TypeScript Patterns I Use Every Single Day

These aren't the beginner patterns. These are the ones I reach for automatically now — the ones that make my code review comments shift from "this could break" to "this looks solid."

Discriminated Unions for State

typescript
type AsyncState<T> =
  | { status: 'idle' }
  | { status: 'loading' }
  | { status: 'success'; data: T }
  | { status: 'error'; error: string }

The switch statement becomes exhaustive. TypeScript tells you when you've missed a case.

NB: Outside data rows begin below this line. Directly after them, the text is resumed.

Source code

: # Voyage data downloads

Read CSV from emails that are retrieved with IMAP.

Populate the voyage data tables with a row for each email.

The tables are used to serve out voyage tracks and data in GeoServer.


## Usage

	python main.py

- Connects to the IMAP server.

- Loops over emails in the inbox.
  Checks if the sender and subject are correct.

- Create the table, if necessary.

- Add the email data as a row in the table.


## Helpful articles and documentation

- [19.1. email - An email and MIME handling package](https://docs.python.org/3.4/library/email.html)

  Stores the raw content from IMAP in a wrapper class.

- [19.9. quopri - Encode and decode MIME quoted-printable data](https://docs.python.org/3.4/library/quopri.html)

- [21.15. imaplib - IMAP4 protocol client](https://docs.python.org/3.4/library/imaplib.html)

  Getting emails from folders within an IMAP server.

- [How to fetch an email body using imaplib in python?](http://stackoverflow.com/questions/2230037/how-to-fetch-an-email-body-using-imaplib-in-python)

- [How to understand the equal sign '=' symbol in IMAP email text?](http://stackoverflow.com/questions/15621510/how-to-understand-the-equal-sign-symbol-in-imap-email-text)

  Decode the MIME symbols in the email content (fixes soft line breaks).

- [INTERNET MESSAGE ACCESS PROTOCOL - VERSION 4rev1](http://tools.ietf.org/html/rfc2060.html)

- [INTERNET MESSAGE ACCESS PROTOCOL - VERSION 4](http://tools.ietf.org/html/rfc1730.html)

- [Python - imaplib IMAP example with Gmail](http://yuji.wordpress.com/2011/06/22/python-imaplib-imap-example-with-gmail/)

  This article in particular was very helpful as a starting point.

No more forgotten error states.

Const Assertions for Config

typescript
const ROUTES = ['home', 'projects', 'contact'] as const
type Route = typeof ROUTES[number]  // 'home' | 'projects' | 'contact'

Your navigation logic can never reference a route that doesn't exist.

Template Literal Types

typescript
type EventName = `on${Capitalize<string>}`
// onLoad, onClick, onSubmit — but NOT load, click, submit

Self-documenting APIs that enforce conventions at the type level.

The Pattern That Saved Me Most

Wrapping external API responses in a Result type:

typescript
type Result<T, E = string> = 
  | { ok: true; value: T }
  | { ok: false; error: E }

Every function that can fail returns this. No more forgotten try/catch. No more null checks everywhere.

These patterns aren't clever. They're boring in the best way — they just make errors structurally impossible.